Copy the result of filtering the entries below for lines that include the string "role".

---------------

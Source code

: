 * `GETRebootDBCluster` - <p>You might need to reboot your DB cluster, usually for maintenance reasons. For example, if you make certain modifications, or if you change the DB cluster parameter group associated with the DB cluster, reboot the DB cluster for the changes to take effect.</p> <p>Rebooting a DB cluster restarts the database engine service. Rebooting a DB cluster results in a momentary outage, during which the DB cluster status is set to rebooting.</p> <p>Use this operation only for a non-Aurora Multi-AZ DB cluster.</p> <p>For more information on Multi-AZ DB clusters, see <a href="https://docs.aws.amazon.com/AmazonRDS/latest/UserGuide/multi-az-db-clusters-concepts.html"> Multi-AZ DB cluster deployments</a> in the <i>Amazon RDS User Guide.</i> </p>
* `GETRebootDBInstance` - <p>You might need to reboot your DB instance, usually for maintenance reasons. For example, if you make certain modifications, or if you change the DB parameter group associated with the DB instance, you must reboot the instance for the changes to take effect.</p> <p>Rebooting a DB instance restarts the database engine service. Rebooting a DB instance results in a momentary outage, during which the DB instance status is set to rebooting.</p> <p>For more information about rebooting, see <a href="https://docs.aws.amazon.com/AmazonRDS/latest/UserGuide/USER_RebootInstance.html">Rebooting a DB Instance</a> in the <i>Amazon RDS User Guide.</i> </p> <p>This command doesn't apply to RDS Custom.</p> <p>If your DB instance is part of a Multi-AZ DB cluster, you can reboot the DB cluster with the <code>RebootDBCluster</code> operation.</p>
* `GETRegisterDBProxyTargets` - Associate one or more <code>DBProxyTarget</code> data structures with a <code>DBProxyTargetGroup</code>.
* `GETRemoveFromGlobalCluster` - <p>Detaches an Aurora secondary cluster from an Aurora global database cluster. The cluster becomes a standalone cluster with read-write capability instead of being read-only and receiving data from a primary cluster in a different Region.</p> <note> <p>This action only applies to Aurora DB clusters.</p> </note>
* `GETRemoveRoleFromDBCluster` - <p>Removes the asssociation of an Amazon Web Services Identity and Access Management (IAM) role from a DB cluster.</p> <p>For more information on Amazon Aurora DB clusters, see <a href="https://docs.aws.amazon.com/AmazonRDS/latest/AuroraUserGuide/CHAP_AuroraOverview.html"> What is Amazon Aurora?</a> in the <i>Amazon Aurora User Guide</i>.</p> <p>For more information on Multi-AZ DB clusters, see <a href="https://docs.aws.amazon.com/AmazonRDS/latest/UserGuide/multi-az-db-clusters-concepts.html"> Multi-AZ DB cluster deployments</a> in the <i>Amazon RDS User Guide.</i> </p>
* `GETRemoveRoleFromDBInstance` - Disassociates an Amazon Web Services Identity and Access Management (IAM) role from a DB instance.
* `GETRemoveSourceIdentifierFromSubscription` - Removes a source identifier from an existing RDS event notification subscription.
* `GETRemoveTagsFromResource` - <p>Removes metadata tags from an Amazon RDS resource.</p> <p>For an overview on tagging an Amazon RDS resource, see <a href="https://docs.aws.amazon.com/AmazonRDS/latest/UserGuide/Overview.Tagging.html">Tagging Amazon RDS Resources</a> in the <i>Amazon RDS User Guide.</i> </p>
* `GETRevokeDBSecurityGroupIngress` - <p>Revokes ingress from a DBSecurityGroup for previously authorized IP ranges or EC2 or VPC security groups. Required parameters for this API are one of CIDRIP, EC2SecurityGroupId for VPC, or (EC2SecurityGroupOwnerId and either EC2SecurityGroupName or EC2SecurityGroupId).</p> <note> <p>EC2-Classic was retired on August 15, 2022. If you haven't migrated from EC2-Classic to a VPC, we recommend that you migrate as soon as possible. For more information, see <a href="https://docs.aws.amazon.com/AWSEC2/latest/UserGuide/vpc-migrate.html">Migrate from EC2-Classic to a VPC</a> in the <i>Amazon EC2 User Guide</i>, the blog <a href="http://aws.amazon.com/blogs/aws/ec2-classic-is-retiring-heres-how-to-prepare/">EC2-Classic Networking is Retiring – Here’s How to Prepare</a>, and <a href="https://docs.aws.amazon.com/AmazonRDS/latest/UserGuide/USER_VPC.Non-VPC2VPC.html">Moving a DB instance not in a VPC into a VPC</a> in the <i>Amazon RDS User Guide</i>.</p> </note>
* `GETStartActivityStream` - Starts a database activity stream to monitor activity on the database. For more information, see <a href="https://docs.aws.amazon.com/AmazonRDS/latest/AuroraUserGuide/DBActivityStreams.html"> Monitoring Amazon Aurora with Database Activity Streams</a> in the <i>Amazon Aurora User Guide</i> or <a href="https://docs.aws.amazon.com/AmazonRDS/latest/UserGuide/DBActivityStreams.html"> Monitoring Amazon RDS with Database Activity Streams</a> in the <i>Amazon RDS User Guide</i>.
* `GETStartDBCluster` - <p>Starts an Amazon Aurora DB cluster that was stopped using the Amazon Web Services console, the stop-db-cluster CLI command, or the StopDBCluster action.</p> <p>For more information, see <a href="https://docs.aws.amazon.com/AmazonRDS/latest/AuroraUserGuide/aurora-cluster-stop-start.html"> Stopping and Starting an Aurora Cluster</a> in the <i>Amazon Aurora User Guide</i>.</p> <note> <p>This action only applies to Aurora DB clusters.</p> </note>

---------------

• Problem solution:
* `GETRemoveRoleFromDBCluster` - <p>Removes the asssociation of an Amazon Web Services Identity and Access Management (IAM) role from a DB cluster.</p> <p>For more information on Amazon Aurora DB clusters, see <a href="https://docs.aws.amazon.com/AmazonRDS/latest/AuroraUserGuide/CHAP_AuroraOverview.html"> What is Amazon Aurora?</a> in the <i>Amazon Aurora User Guide</i>.</p> <p>For more information on Multi-AZ DB clusters, see <a href="https://docs.aws.amazon.com/AmazonRDS/latest/UserGuide/multi-az-db-clusters-concepts.html"> Multi-AZ DB cluster deployments</a> in the <i>Amazon RDS User Guide.</i> </p>
* `GETRemoveRoleFromDBInstance` - Disassociates an Amazon Web Services Identity and Access Management (IAM) role from a DB instance.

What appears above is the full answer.